→ **Assignment**
Please copy out the lines in the entries that contain "change".

Entries taken from a collection

◇ ◇ ◇ ◇ ◇ ◇ ◇

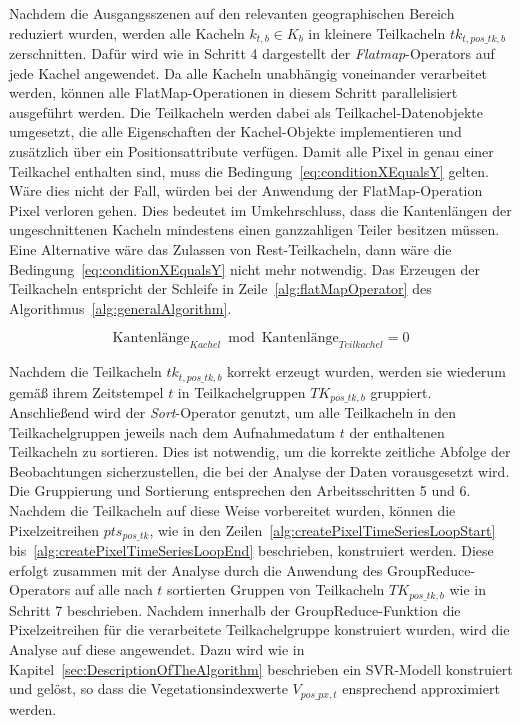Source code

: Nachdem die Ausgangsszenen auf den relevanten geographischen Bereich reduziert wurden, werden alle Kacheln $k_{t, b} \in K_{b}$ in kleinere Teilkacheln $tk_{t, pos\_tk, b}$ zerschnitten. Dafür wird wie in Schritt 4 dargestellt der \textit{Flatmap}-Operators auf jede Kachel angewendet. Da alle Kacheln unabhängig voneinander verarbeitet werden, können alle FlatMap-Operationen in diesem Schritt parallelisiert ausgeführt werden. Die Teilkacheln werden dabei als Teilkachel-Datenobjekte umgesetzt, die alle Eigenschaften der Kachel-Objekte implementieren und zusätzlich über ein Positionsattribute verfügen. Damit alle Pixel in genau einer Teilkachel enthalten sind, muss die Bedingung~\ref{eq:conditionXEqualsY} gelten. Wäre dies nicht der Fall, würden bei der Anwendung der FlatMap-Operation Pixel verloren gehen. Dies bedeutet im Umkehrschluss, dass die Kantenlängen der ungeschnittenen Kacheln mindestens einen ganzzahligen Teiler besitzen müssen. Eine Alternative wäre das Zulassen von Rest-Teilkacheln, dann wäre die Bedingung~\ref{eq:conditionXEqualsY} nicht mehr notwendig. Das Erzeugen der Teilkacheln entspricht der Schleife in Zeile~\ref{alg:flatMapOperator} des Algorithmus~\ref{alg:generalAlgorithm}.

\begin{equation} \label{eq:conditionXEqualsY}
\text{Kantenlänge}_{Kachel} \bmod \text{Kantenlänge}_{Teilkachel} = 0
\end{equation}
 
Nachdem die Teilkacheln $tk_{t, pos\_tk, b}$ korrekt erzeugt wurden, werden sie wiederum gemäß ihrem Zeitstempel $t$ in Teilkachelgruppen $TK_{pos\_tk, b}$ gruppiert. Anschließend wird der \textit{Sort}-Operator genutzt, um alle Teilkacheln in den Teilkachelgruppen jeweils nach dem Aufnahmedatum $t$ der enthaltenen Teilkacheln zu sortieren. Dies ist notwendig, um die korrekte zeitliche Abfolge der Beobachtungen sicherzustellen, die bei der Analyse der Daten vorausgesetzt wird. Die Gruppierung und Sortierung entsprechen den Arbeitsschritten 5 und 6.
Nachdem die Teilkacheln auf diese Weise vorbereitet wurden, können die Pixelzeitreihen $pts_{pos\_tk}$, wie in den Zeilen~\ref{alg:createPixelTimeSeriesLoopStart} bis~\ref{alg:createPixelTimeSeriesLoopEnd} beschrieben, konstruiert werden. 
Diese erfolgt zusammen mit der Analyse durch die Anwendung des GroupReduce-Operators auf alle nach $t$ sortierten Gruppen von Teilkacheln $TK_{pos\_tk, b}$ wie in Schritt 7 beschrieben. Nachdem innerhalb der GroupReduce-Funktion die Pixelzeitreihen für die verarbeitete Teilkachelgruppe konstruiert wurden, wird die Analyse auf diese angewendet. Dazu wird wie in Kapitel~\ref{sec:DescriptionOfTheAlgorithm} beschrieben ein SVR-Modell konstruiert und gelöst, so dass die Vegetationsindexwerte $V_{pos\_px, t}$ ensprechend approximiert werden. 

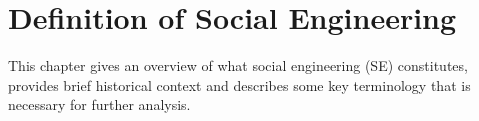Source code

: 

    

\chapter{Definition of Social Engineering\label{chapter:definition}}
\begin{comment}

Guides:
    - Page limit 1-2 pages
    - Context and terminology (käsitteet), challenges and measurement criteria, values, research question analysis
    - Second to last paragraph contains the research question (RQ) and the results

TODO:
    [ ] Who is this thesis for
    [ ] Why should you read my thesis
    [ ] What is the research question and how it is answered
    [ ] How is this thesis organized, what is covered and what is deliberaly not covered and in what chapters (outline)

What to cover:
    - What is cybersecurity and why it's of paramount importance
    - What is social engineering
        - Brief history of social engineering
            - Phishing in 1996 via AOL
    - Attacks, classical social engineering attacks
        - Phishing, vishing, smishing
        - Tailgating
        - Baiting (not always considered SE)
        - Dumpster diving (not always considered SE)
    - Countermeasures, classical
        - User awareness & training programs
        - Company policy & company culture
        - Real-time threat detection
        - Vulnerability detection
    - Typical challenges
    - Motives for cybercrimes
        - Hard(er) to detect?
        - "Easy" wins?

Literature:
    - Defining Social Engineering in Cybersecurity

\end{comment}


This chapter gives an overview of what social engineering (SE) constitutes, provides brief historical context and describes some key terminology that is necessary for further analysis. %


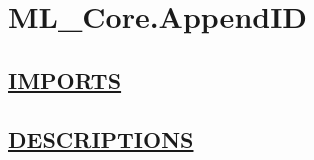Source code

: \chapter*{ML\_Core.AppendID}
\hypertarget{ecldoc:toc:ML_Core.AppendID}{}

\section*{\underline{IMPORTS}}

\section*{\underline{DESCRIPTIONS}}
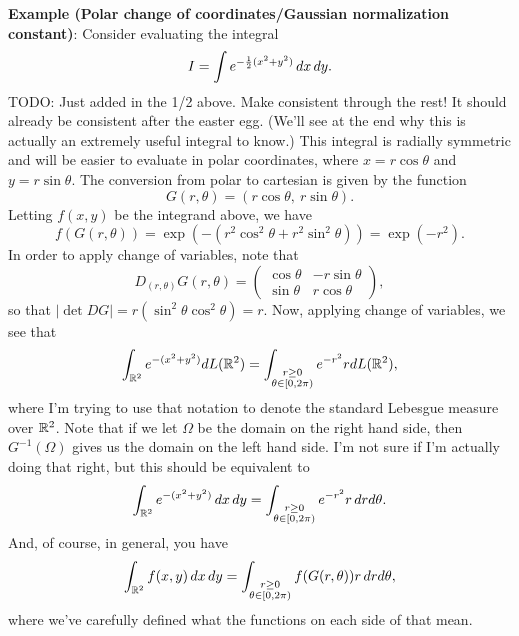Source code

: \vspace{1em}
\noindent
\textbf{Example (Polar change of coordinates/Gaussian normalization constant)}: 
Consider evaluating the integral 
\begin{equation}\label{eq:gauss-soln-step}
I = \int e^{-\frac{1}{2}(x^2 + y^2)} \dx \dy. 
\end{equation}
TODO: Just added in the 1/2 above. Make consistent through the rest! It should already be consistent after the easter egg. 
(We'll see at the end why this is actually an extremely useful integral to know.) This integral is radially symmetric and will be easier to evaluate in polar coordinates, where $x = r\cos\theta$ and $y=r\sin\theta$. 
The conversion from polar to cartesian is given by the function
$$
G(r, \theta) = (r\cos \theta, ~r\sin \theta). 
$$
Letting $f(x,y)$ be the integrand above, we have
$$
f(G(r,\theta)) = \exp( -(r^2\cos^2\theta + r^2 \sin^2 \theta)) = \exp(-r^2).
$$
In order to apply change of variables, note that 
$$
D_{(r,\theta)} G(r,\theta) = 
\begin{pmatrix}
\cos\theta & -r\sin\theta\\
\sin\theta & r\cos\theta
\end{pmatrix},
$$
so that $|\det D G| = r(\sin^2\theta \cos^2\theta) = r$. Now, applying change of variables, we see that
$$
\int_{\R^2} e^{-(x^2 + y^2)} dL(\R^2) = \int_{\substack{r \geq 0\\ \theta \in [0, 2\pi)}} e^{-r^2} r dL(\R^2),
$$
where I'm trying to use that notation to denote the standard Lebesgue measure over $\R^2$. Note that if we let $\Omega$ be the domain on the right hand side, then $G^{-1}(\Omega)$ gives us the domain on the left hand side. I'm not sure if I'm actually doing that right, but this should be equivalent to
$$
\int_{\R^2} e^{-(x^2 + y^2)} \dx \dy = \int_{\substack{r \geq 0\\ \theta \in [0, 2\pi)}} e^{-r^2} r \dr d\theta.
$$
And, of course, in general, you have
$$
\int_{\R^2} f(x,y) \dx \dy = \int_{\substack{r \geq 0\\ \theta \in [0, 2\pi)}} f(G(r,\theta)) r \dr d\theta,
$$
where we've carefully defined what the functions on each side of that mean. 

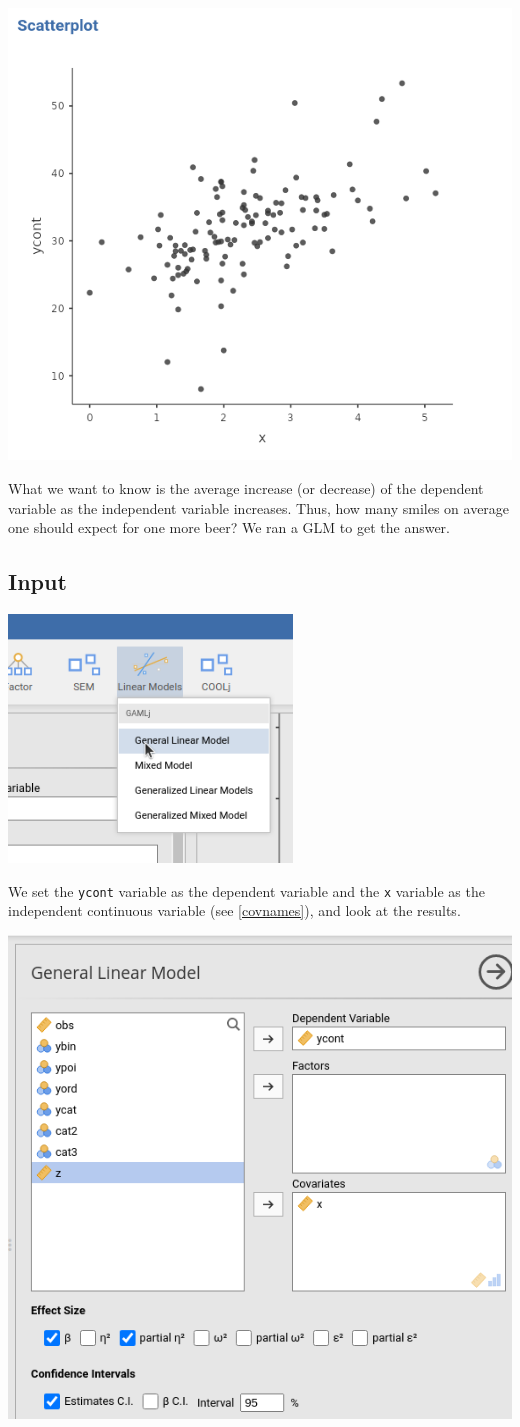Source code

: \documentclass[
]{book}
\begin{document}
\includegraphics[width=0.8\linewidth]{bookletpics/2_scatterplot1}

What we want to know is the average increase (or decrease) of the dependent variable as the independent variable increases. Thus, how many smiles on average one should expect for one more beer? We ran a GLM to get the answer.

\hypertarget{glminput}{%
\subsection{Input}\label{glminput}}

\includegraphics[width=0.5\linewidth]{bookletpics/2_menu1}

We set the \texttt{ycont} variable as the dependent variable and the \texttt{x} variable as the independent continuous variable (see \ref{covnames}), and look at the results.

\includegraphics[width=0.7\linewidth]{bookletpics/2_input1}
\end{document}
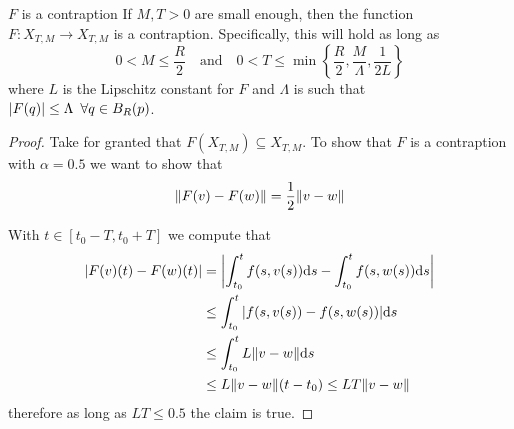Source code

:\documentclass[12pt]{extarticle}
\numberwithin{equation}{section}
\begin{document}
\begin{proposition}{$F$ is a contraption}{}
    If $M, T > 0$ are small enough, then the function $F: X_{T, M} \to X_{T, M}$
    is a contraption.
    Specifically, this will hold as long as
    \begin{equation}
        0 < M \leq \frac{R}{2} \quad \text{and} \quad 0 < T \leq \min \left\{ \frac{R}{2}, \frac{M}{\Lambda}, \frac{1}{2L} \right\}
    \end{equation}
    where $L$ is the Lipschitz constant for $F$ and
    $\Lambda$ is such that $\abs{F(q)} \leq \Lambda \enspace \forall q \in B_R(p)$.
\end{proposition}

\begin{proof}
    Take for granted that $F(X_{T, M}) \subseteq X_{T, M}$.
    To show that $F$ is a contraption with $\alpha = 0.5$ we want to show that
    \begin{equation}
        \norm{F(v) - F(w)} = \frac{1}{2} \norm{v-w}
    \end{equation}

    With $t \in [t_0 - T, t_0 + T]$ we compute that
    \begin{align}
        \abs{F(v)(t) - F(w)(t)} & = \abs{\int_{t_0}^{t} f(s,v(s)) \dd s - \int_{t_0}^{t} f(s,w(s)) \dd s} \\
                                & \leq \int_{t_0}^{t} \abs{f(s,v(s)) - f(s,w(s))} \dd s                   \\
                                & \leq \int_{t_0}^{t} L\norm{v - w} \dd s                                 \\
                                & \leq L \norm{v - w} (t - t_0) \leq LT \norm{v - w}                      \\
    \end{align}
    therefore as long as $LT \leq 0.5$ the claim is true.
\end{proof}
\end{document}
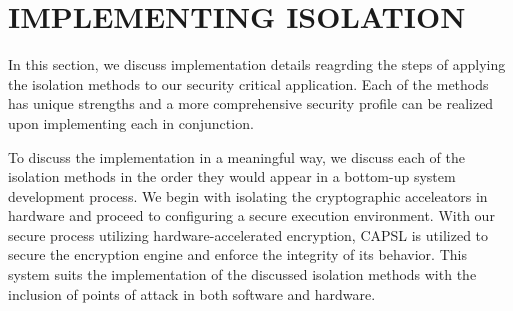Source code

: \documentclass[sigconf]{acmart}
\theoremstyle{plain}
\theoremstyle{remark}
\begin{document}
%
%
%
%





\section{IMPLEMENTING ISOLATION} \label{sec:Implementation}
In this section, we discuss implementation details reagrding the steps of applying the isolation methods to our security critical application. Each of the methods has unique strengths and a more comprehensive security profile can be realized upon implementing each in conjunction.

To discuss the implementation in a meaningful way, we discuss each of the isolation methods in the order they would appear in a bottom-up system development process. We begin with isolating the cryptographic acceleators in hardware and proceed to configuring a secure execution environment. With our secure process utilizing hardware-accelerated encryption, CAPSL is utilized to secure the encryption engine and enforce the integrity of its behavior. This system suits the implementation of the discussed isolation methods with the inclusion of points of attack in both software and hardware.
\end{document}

◇ ◇ ◇ ◇ ◇ ◇ ◇

→ **Written response**
\textbf{Example (Polar change of coordinates/Gaussian normalization constant)}: 
In order to apply change of variables, note that 
so that $|\det D G| = r(\sin^2\theta \cos^2\theta) = r$. Now, applying change of variables, we see that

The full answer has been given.